Go through the records and give each one again exactly.
======== DATA EXTRACT ========
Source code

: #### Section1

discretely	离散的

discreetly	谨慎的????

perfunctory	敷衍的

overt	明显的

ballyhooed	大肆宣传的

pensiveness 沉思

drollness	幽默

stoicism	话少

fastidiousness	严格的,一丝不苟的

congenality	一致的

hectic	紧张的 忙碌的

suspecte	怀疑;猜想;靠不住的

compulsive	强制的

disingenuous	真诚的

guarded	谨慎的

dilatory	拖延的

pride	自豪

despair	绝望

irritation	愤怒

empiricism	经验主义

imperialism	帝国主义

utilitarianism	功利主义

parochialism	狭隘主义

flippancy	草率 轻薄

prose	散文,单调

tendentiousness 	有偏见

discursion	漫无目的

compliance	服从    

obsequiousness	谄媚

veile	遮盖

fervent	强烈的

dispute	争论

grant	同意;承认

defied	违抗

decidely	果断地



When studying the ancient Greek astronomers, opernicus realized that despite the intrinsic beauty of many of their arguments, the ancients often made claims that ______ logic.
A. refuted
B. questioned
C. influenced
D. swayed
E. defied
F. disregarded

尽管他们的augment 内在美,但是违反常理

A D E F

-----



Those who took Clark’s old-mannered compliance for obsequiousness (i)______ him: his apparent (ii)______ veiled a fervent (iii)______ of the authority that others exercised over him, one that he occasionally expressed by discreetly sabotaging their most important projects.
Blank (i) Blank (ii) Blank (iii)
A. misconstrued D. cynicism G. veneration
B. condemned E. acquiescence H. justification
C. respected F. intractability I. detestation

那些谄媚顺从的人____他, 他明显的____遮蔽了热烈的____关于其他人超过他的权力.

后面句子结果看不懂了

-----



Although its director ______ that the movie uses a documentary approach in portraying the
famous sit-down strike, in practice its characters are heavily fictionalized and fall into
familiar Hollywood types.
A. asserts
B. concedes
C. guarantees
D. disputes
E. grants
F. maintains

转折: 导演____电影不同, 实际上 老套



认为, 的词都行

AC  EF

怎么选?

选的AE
========
▸ **SOLVED PROBLEM**:
Source code

: #### Section1

discretely	离散的

discreetly	谨慎的????

perfunctory	敷衍的

overt	明显的

ballyhooed	大肆宣传的

pensiveness 沉思

drollness	幽默

stoicism	话少

fastidiousness	严格的,一丝不苟的

congenality	一致的

hectic	紧张的 忙碌的

suspecte	怀疑;猜想;靠不住的

compulsive	强制的

disingenuous	真诚的

guarded	谨慎的

dilatory	拖延的

pride	自豪

despair	绝望

irritation	愤怒

empiricism	经验主义

imperialism	帝国主义

utilitarianism	功利主义

parochialism	狭隘主义

flippancy	草率 轻薄

prose	散文,单调

tendentiousness 	有偏见

discursion	漫无目的

compliance	服从    

obsequiousness	谄媚

veile	遮盖

fervent	强烈的

dispute	争论

grant	同意;承认

defied	违抗

decidely	果断地



When studying the ancient Greek astronomers, opernicus realized that despite the intrinsic beauty of many of their arguments, the ancients often made claims that ______ logic.
A. refuted
B. questioned
C. influenced
D. swayed
E. defied
F. disregarded

尽管他们的augment 内在美,但是违反常理

A D E F

-----



Those who took Clark’s old-mannered compliance for obsequiousness (i)______ him: his apparent (ii)______ veiled a fervent (iii)______ of the authority that others exercised over him, one that he occasionally expressed by discreetly sabotaging their most important projects.
Blank (i) Blank (ii) Blank (iii)
A. misconstrued D. cynicism G. veneration
B. condemned E. acquiescence H. justification
C. respected F. intractability I. detestation

那些谄媚顺从的人____他, 他明显的____遮蔽了热烈的____关于其他人超过他的权力.

后面句子结果看不懂了

-----



Although its director ______ that the movie uses a documentary approach in portraying the
famous sit-down strike, in practice its characters are heavily fictionalized and fall into
familiar Hollywood types.
A. asserts
B. concedes
C. guarantees
D. disputes
E. grants
F. maintains

转折: 导演____电影不同, 实际上 老套



认为, 的词都行

AC  EF

怎么选?

选的AE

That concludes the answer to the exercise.